Du côté du cabinet Maron, on rappelle que les recours ne sont pas suspensifs. De plus, le gouvernement n’est pas tenu à un délai de rigueur pour se prononcer sur le fond du dossier sauf si une lettre de rappel est envoyée. Alors, le gouvernement dispose de 30 jours pour se prononcer. Passé ce délai, le permis est considéré comme valide. Actuellement, aucune lettre de rappel n’a été envoyée, mais on nous affirme que le dossier sera sur la table du gouvernement dans les prochaines semaines et qu’une décision sera prise. Pour le ministre Alain Maron, les activités d’agriculture doivent être encadrées avec des permis en respectant aussi les habitants.
Suspicion de maltraitance
A côté de cette bataille juridique, les riverains s’interrogent sur une possible maltraitance animale. En effet, une partie des brebis sont mises en écopâturage sur des terrains communaux. Cette technique permet de nourrir les animaux, mais aussi d’éviter le passage d’une tondeuse. Le 11 mai dernier, plusieurs bêtes sont sur le talus devant l’église Saint-Clément, à deux pas du couvent de l’avenue Wiener. Le soleil tape et les animaux se regroupent sous un petit arbre pour se protéger de la chaleur.
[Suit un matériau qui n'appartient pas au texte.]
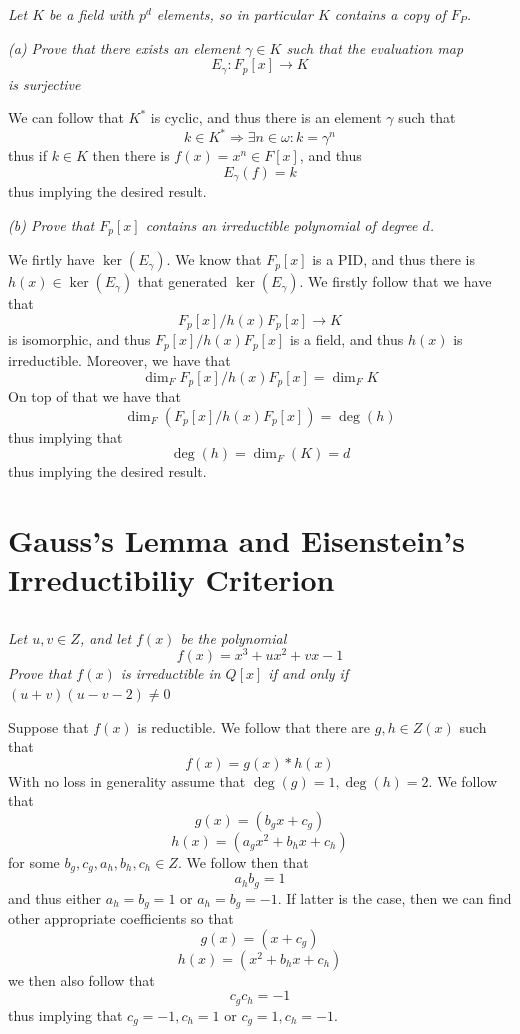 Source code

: \documentclass[11pt,oneside,titlepage]{book}
\DeclareMathOperator \ra {\Rightarrow}
\begin{document}
\textit{Let $K$ be a field with $p^d$ elements, so in particular
  $K$ contains a copy of $F_P$.}

\textit{(a) Prove that there exists an element $\gamma \in K$ such
  that the evaluation map
  $$E_\gamma: F_p[x] \to K$$
  is surjective}

We can follow that $K^*$ is cyclic, and thus there is an element
$\gamma$ such that
$$k \in K^* \ra \exists n \in \omega: k = \gamma^n$$
thus if $k \in K$ then there is $f(x) = x^n \in F[x]$, and thus
$$E_\gamma(f) = k$$
thus implying the desired result.

\textit{(b) Prove that $F_p[x]$ contains an irreductible polynomial
  of degree $d$.}

We firtly have $\ker(E_\gamma)$. We know that $F_p[x]$ is a PID, and
thus there is $h(x) \in \ker(E_\gamma)$ that generated
$\ker(E_\gamma)$. We firstly follow that we have that
$$F_p[x]/h(x)F_p[x] \to K$$
is isomorphic, and thus $F_p[x]/h(x)F_p[x]$ is a field, and thus
$h(x)$ is irreductible. Moreover, we have that
$$ \dim_FF_p[x]/h(x)F_p[x] = \dim_F K $$
On top of that we have that
$$\dim_F(F_p[x]/h(x)F_p[x]) = \deg(h) $$
thus implying that
$$\deg(h) = \dim_F(K) = d$$
thus implying the desired result.


\section{Gauss's Lemma and Eisenstein's Irreductibiliy Criterion}

\subsection{}

\textit{Let $u, v \in Z$, and let $f(x)$ be the polynomial
  $$f(x) = x^3 + ux^2 + vx - 1$$
  Prove that $f(x)$ is irreductible in $Q[x]$ if and only if $(u + v)(u
  - v - 2) \neq 0$
}

Suppose that $f(x)$ is reductible. We follow that there are $g, h \in
Z(x)$ such that
$$f(x) = g(x) * h(x)$$
With no loss in generality assume that $\deg(g) = 1, \deg(h) = 2$. We
follow that
$$g(x) = (b_gx + c_g)$$
$$h(x) = (a_gx^2 + b_hx + c_h)$$
for some $b_g, c_g, a_h, b_h, c_h \in Z$. We follow then that
$$a_h b_g = 1$$
and thus either $a_h = b_g = 1$ or $a_h = b_g = -1$. If latter is the
case, then we can find other appropriate coefficients so that
$$g(x) = (x + c_g)$$
$$h(x) = (x^2 + b_hx + c_h)$$
we then also follow that
$$c_g c_h = -1$$
thus implying that $c_g = -1, c_h = 1$ or $c_g = 1, c_h = -1$.
\end{document}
Dans la nuit du 17 au 18 mai, les riverains découvrent dans une brouette mise à côté des ordures ménagères de la maison de repos attenante au couvent, le cadavre d’une brebis. Il est simplement recouvert d’un sac-poubelle noir. C’est l’odeur qui les a inquiétés. “Nous ne savons pas s’il s’agit de la brebis qui était devant l’église, mais la peau semble identique, explique Cécile Robyns. Certains habitants ont prévenu la police pour une question d’hygiène qui nous a répondu qu’elle ne se déplacerait pas pour cela. Nous avons aussi déposé une plainte auprès de Bruxelles Environnement. Nous avons alerté la commune et écrit au ministre du Bien-être animal, Bernard Clerfayt. Nous avons aussi prévenu l’ONG Gaïa qui se dit interpellée par la situation.”
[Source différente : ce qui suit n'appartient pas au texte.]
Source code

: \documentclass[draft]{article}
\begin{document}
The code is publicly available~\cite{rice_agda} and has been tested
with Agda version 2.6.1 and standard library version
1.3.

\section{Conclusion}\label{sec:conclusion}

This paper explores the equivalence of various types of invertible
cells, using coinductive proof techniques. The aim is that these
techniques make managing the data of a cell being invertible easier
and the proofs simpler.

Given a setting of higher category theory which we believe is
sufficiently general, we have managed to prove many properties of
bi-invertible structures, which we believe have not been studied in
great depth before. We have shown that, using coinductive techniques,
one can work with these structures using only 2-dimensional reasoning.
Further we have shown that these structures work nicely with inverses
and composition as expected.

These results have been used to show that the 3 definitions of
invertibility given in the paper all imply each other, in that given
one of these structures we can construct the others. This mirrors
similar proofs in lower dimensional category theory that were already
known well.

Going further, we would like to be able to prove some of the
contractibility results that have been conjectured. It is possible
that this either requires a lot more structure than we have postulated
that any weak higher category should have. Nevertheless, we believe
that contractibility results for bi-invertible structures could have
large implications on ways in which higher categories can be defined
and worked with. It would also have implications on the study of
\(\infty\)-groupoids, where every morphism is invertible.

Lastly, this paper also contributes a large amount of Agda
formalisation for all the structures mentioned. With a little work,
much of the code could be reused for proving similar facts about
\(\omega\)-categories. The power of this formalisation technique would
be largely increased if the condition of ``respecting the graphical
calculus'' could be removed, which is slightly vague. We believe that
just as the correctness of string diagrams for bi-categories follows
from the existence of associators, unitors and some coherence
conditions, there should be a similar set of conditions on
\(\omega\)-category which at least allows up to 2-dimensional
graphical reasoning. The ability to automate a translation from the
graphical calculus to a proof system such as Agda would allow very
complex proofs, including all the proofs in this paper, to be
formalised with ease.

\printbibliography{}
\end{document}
La réponse du berger ne s’est pas faite attendre. “Nous ne maltraitons pas nos animaux. Bruxelles Environnement est venu sur place et a validé les installations pour l’écopâturage. Il y a assez d’ombre sur ce terrain! L’Afsca est aussi passé pour vérifier nos installations et le bien-être des animaux. Tout est en ordre. Je peux fournir le rapport. Nous sommes aussi à présent dans le réseau nature de Natagora. Qu’on ne vienne pas me dire que je maltraite mes animaux!”
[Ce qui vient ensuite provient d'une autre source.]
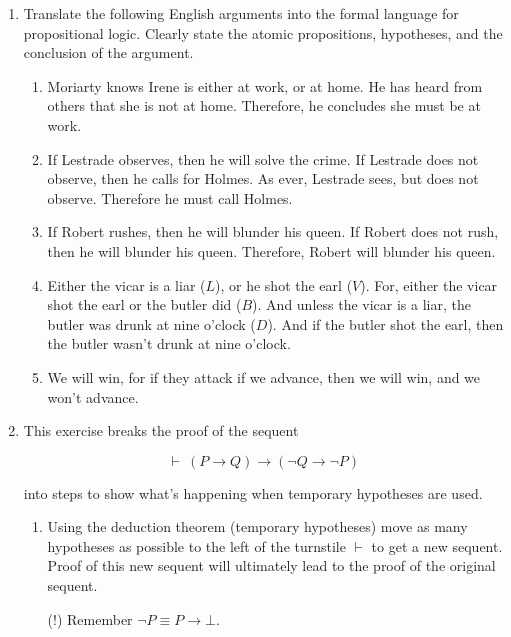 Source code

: \documentclass[11pt]{report}
\begin{document}
\begin{enumerate}
	
	\item Translate the following English arguments into the formal language for propositional logic. Clearly state the atomic propositions, hypotheses, and the conclusion of the argument. 
	
	\begin{enumerate}
		\item Moriarty knows Irene is either at work, or at home. He has heard from others that she is not at home. Therefore, he concludes she must be at work.
		
		\item  If Lestrade observes, then he will solve the crime. If Lestrade does not observe, then he calls for Holmes. As ever, Lestrade sees, but does not observe. Therefore he must call Holmes. 
		
		\item If Robert rushes, then he will blunder his queen. If Robert does not rush, then he will blunder his queen. Therefore, Robert will blunder his queen.
		
		\item Either the vicar is a liar ($L$), or he shot the earl ($V$). For, either the vicar shot the earl or the butler did ($B$). And unless the vicar is a liar, the butler was drunk at nine o'clock ($D$). And if the butler shot the earl, then the butler wasn't drunk at nine o'clock.

		\item We will win, for if they attack if we advance, then we will win, and we won't advance. 
	\end{enumerate}	

	\item This exercise breaks the proof of the sequent 
	
	$$\vdash \ (P \to Q) \to (\lnot Q \to \lnot P)$$

	into steps to show what's happening when temporary hypotheses are used. 

	\begin{enumerate}

		\item Using the deduction theorem (temporary hypotheses) move as many hypotheses as possible to the left of the turnstile $\vdash$ to get a new sequent. Proof of this new sequent will ultimately lead to the proof of the original sequent. 
		
		(!) Remember $\lnot P \equiv P \to \bot$.


\end{enumerate}
\end{enumerate}
\end{document}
Concernant le cadavre de la brebis, Antoine Sterling explique qu’il s’agissait d’un animal malade. “Nous avons eu un problème. Elle n’arrivait plus à marcher, car elle était paralysée d’un côté. Le vétérinaire est venu, a donné un traitement, mais rien ne s’est amélioré. Nous avons dû l’euthanasier. Malheureusement, à Bruxelles, une seule société d’équarrissage se déplace. Elle nous dit qu’elle passe entre 4h et 18h, alors oui, c’est vrai, nous mettons le corps sur le trottoir vers minuit-1h du matin, pour que les employés de la société puissent le prendre même si nous ne sommes pas là. Le cadavre était emballé totalement dans une bâche noire en plastique pour éviter les odeurs. Je pense que c’est volontairement que quelqu’un a retiré la bâche. Je regrette vraiment cette agressivité des riverains. Nous aurions dû nous mettre en règle plus rapidement, je le reconnais. Mais en aucun cas je ne veux nuire à l’environnement ou à mes animaux.”